Closed bitsnaps closed 4 months ago
Without looking at the code, do we maybe need a newer llamacpp
version?
Without looking at the code, do we maybe need a newer
llamacpp
version?
Teams behind llama.cpp have recently added support for gemma2 architecture.
I am getting the same error trying to run gemma 2 with Ollama on Mac:
-MBP ~ % ollama run gemma2:27b
pulling manifest
pulling aee340a0e20a... 100% ▕████████████████▏ 15 GB
pulling 109037bec39c... 100% ▕████████████████▏ 136 B
pulling 097a36493f71... 100% ▕████████████████▏ 8.4 KB
pulling 22a838ceb7fb... 100% ▕████████████████▏ 84 B
pulling 209e43b1aaf0... 100% ▕████████████████▏ 488 B
verifying sha256 digest
writing manifest
removing any unused layers
success
Error: llama runner process has terminated: signal: abort trap error:error loading model architecture: unknown model architecture: 'gemma2'
Anyone has a solution?
The support of Gemma 2 in upstream llama.cpp is still worked on, as there are missing features. Without the missing features (logits soft-capping and attention scaling factor), generation quality is degraded. This PR contains fixes for these missing features. See bugs linked in the PR.

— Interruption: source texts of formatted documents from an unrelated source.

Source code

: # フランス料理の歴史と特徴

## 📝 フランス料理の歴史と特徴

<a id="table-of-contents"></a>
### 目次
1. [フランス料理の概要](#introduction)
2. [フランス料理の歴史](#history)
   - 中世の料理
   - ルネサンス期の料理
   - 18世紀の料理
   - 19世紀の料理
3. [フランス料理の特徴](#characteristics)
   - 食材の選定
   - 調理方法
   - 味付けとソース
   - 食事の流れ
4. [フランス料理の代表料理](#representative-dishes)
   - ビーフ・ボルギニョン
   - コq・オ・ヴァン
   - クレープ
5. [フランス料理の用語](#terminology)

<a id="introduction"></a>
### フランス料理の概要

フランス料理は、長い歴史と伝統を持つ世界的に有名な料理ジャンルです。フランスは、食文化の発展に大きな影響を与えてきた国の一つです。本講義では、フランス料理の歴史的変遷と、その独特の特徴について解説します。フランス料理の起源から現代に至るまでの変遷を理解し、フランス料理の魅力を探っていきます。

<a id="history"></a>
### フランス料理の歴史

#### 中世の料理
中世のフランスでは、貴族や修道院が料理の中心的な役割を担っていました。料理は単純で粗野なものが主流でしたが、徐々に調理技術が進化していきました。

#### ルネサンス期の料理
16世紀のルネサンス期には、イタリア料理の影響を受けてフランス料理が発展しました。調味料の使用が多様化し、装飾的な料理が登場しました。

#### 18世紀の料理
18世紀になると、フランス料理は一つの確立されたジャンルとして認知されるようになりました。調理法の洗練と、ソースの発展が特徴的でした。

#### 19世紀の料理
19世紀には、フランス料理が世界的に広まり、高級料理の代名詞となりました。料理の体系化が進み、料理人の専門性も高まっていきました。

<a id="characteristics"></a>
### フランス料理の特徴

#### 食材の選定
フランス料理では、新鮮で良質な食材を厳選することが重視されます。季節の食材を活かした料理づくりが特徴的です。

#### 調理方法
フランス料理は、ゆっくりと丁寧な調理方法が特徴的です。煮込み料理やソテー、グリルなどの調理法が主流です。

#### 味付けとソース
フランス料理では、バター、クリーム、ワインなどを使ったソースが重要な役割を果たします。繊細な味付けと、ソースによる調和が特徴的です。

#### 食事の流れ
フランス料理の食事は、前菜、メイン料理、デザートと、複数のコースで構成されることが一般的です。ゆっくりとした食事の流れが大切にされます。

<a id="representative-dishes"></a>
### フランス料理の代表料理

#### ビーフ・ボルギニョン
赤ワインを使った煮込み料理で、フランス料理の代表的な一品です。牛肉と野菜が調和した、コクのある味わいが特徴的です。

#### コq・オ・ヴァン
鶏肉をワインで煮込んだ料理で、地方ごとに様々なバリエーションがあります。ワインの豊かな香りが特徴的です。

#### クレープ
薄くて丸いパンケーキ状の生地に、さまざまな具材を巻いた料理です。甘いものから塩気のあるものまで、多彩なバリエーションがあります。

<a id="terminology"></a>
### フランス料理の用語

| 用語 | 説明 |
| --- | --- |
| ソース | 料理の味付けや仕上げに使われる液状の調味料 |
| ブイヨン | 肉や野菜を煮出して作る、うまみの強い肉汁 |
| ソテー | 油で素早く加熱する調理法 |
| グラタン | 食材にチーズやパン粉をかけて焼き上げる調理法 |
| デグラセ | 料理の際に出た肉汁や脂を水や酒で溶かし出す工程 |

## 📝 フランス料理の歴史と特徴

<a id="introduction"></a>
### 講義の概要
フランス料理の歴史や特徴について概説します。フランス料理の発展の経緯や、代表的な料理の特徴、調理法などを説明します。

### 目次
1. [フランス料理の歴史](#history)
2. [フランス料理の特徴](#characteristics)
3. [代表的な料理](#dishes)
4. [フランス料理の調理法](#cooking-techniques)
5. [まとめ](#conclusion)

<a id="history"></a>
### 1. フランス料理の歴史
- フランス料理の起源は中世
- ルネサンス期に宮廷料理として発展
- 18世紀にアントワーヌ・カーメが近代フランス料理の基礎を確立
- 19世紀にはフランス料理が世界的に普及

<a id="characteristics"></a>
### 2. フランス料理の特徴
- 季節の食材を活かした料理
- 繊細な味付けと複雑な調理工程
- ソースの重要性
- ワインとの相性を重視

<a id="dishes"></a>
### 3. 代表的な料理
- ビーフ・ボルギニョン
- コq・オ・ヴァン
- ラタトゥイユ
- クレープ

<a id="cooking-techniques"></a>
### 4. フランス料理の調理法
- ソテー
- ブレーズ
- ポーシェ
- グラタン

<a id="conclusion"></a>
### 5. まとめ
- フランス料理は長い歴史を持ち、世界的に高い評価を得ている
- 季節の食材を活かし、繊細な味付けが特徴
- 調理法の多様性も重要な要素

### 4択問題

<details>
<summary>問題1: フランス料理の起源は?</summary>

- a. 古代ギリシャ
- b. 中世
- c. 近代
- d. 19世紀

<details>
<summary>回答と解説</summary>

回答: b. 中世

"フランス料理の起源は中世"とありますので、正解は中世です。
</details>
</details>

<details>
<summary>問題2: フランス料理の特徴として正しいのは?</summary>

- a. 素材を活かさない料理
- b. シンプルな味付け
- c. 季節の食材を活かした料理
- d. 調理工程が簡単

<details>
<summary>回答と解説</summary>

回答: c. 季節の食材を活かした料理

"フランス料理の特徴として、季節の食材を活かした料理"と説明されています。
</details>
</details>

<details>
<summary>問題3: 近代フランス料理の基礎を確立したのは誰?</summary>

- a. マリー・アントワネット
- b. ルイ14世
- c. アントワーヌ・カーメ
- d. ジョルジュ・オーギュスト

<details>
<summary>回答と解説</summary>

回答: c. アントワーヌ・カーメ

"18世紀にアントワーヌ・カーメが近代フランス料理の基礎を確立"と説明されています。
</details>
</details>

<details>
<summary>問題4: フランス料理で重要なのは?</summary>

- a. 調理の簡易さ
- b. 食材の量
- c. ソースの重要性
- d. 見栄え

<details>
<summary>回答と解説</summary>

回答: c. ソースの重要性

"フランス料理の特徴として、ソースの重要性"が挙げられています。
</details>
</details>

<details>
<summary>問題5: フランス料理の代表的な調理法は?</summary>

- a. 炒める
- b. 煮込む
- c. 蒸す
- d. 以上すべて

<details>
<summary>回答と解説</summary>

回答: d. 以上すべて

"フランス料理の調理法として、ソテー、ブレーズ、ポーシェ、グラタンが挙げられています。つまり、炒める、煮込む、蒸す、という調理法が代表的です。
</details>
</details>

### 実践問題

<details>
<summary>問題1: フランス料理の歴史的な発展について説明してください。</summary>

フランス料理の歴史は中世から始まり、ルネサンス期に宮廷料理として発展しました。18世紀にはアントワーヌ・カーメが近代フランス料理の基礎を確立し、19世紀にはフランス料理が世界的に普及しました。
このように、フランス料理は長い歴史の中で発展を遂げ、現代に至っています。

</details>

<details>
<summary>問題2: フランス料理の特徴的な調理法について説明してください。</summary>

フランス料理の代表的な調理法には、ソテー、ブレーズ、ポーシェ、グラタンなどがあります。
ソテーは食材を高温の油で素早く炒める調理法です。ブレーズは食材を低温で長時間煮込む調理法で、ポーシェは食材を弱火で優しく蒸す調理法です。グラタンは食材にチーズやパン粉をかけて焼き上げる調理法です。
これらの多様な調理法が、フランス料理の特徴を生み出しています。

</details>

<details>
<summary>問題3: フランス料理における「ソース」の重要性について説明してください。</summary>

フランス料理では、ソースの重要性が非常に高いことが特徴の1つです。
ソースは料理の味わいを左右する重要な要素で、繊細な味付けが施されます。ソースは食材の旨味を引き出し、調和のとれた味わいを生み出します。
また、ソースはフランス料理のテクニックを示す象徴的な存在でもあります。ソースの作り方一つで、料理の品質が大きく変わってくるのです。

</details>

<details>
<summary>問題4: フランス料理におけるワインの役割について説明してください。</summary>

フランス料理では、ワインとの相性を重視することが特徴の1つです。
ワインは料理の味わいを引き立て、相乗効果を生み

Has anyone successfully loaded the gguf files(same models as writer) for gemma 2 (9b and 27b)? I'm having trouble with it.
Also having problems with it.
llama_model_load: error loading model: error loading model architecture: unknown model architecture: 'gemma2'
Also having problems with it.
llama_model_load: error loading model: error loading model architecture: unknown model architecture: 'gemma2'
https://github.com/oobabooga/text-generation-webui/issues/6184
I simply had to update Ollama and the gemma2:9b worked. I wasn't able to test the 27b since i deleted the file. Will try to download it again and let you guys know if that works as well.
same issue
@sevaroy
LM Studio released a new version (0.2.26) that supports gemma-2 (9b and 27b) including the gguf quantized models. To fix your issue just upgrade to newest LM studio version. It worked for me.
I used the hint above, but the problem was not solved. I'm using a GGUF file Q6_K, I have the same error during the loading process. Model loader - llama.cpp. When will the update with the fixes be available? upd: I downloaded the updates in the dev thread, but it works on the CPU, not the GPU. llama.dll error
should be fixed in dev by https://github.com/oobabooga/text-generation-webui/commit/7e22eaa36c72431dfff78416bb848fadd5701727 with llama-cpp-python 0.2.81 and has logit soft-capping that should fix most of the Gemma 27B generation quality issues.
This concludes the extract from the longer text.